Security Brutalism Truths
Based on the famous SOF Truths.
- Truth I: Real security is built on understanding systems, not buying solutions. People who comprehend the underlying architecture, threat models, and failure modes create effective security. Technology stacks, vendor promises, and compliance frameworks cannot substitute for deep technical knowledge and systems thinking. The right practitioners will secure any environment; the wrong ones will fail regardless of budget.
- Truth II: Depth beats breadth in security expertise. A focused team of specialists who understand their domain completely outperforms larger groups of generalists. Security requires mastery of complex, interconnected systems where surface-level knowledge creates dangerous blind spots. Better to have fewer people who can think like attackers than many who only know checklists.
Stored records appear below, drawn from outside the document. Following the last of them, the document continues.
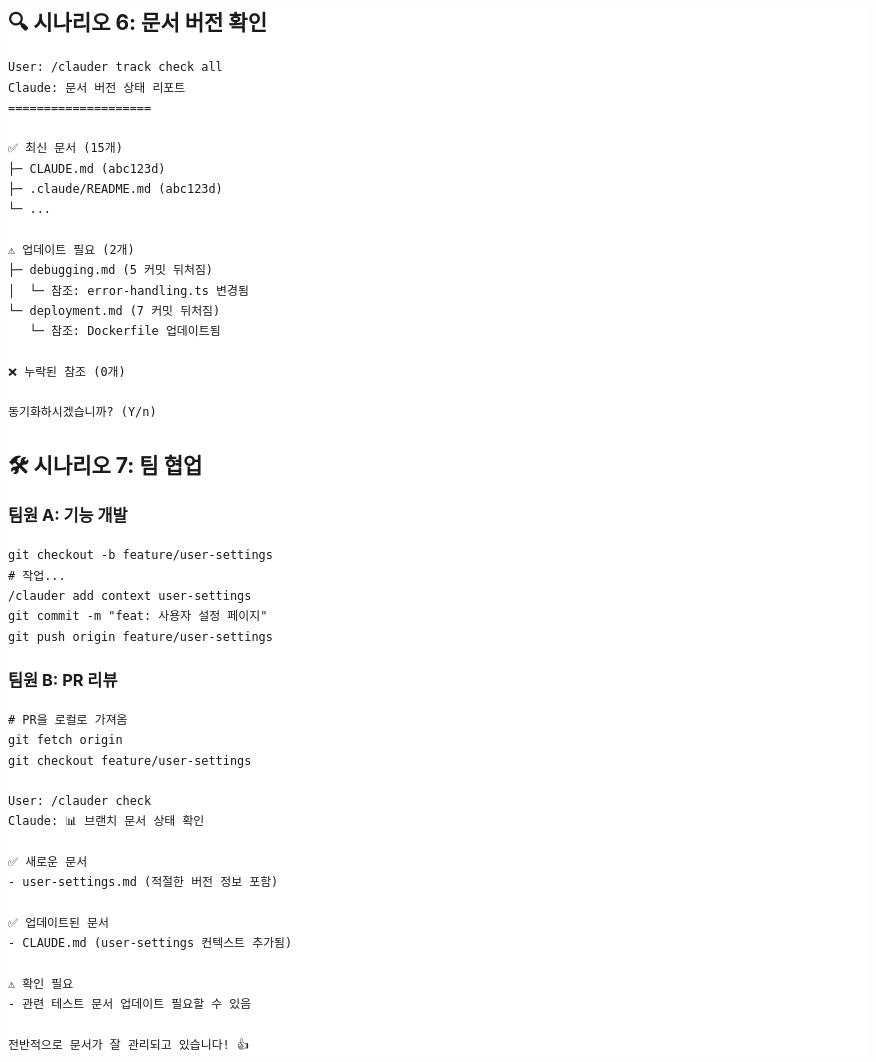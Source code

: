 ## 🔍 시나리오 6: 문서 버전 확인

```
User: /clauder track check all
Claude: 문서 버전 상태 리포트
====================

✅ 최신 문서 (15개)
├─ CLAUDE.md (abc123d)
├─ .claude/README.md (abc123d)
└─ ...

⚠️ 업데이트 필요 (2개)
├─ debugging.md (5 커밋 뒤처짐)
│  └─ 참조: error-handling.ts 변경됨
└─ deployment.md (7 커밋 뒤처짐)
   └─ 참조: Dockerfile 업데이트됨

❌ 누락된 참조 (0개)

동기화하시겠습니까? (Y/n)
```

## 🛠 시나리오 7: 팀 협업

### 팀원 A: 기능 개발
```
git checkout -b feature/user-settings
# 작업...
/clauder add context user-settings
git commit -m "feat: 사용자 설정 페이지"
git push origin feature/user-settings
```

### 팀원 B: PR 리뷰
```
# PR을 로컬로 가져옴
git fetch origin
git checkout feature/user-settings

User: /clauder check
Claude: 📊 브랜치 문서 상태 확인

✅ 새로운 문서
- user-settings.md (적절한 버전 정보 포함)

✅ 업데이트된 문서
- CLAUDE.md (user-settings 컨텍스트 추가됨)

⚠️ 확인 필요
- 관련 테스트 문서 업데이트 필요할 수 있음

전반적으로 문서가 잘 관리되고 있습니다! 👍
```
- Truth III: Security brutalism practitioners cannot be rapidly trained. Developing the mindset to see through security theater, challenge assumptions, and build truly robust defenses takes years of hands-on experience. This includes learning to break things systematically, understanding how systems fail under pressure, and developing intuition for where complexity hides vulnerabilities. No bootcamp or certification program can accelerate this maturation process without creating false confidence
- Truth IV: Effective security teams must exist before incidents occur. When breaches happen, there is no time to build institutional knowledge, establish team dynamics, or develop the deep system understanding needed for effective response. Security brutalism requires continuous preparation, constant red-teaming of your own assumptions, and maintaining capabilities during peaceful periods when management questions their necessity.
- Truth V: Security brutalism requires organizational support beyond the security team. The most skilled security practitioners cannot succeed in isolation. Effective security demands cooperation from engineering teams who build with security principles, operations teams who maintain secure configurations, and leadership who understand that real security often conflicts with convenience, speed, or cost optimization. Security brutalism challenges the entire organization to prioritize actual security over the appearance of security.